Önümüzdeki günlerde Türkiye'nin geleceği adına pek çok kritik adım atılması gerektiğini vurgulayan Binali Yıldırım, "Bu değerli kadronun, bu tarihi görevleri bihakkın yerine getireceğinden asla endişe ve şüphem yoktur. İnşallah sistemdeki tıkanıklıkları tek tek açarak demokrasimizi her türlü kötü emellere kaşı gözümüz gibi korumaya devam edeceğiz." dedi.

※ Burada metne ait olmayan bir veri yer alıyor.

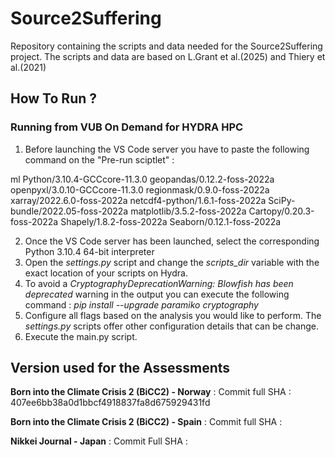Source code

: # Source2Suffering

Repository containing the scripts and data needed for the Source2Suffering project. The scripts and data are based on L.Grant et al.(2025) and Thiery et al.(2021) 

## How To Run ?

### Running from VUB On Demand for HYDRA HPC

1. Before launching the VS Code server you have to paste the following command on the "Pre-run sciptlet" :

ml Python/3.10.4-GCCcore-11.3.0 geopandas/0.12.2-foss-2022a openpyxl/3.0.10-GCCcore-11.3.0 regionmask/0.9.0-foss-2022a xarray/2022.6.0-foss-2022a netcdf4-python/1.6.1-foss-2022a SciPy-bundle/2022.05-foss-2022a matplotlib/3.5.2-foss-2022a Cartopy/0.20.3-foss-2022a Shapely/1.8.2-foss-2022a Seaborn/0.12.1-foss-2022a

2. Once the VS Code server has been launched, select the corresponding Python 3.10.4 64-bit interpreter
3. Open the _settings.py_ script and change the _scripts_dir_ variable with the exact location of your scripts on Hydra.
4. To avoid a _CryptographyDeprecationWarning: Blowfish has been deprecated_ warning in the output you can execute the following command : _pip install --upgrade paramiko cryptography_
5. Configure all flags based on the analysis you would like to perform. The _settings.py_ scripts offer other configuration details that can be change.
6. Execute the main.py script.

## Version used for the Assessments 

 **Born into the Climate Crisis 2 (BiCC2) - Norway** : Commit full SHA : 407ee6bb38a0d1bbcf4918837fa8d675929431fd

 **Born into the Climate Crisis 2 (BiCC2) - Spain** : Commit full SHA : 

 **Nikkei Journal - Japan** : Commit Full SHA :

Yıldırım, hem yeni anayasa hem de başkanlık sistemiyle ilgili çalışmaları tamamladıklarını belirterek, "Bizler konuyu hem Meclis'te hem de kamuoyu nezdinde yeterince tartıştık, konuştuk, görüştük. Gerekli istişareleri yaptık. Bundan sonra yapacağımız iş, teklifimizi en kısa zamanda Meclis'e getirmek, yüce Meclis'in iradesine teslim etmektir. Yüce Meclis anayasa değişikliğini görüşecek ve öyle ümit ediyorum ki bu teklif milletin önüne gidecektir. Bizim istediğimiz budur" diye konuştu.
Başbakan Yıldırım, şöyle devam etti:
"Meclis'imiz ister 367, ister 330 ile Anayasa değişikliğini onasın, her halükarda son kararı millete götüreceğiz. Bunu buradan milletimizle paylaşıyor ve inanıyorum ki Gazi Meclis bu tarihi sorumluluğu en güzel şekilde yerine getirecek, bu tıkanıklığı da halkın, vatandaşın bizatihi çözmesinin önündeki engeli kaldıracaktır. Milletten korkmayalım. Millet her şeyin en iyisini yapar. Bugüne kadar yaşadığımız krizleri nasıl en güzel şekilde millet çözdüyse bu sorunu da yine millet çözecektir."
AK PARTİ TEŞKİLATI ÜÇ BEŞ TERÖRİSTE PABUÇ BIRAKMAZ"
Yıldırım, terörün mutlaka bitirileceğini, bu konudaki kararlılığın bugün düne göre daha fazla olduğuna işaret ederek, güvenlik odaklı terör mücadelesinde iyi bir noktada bulunulduğu bildirdi.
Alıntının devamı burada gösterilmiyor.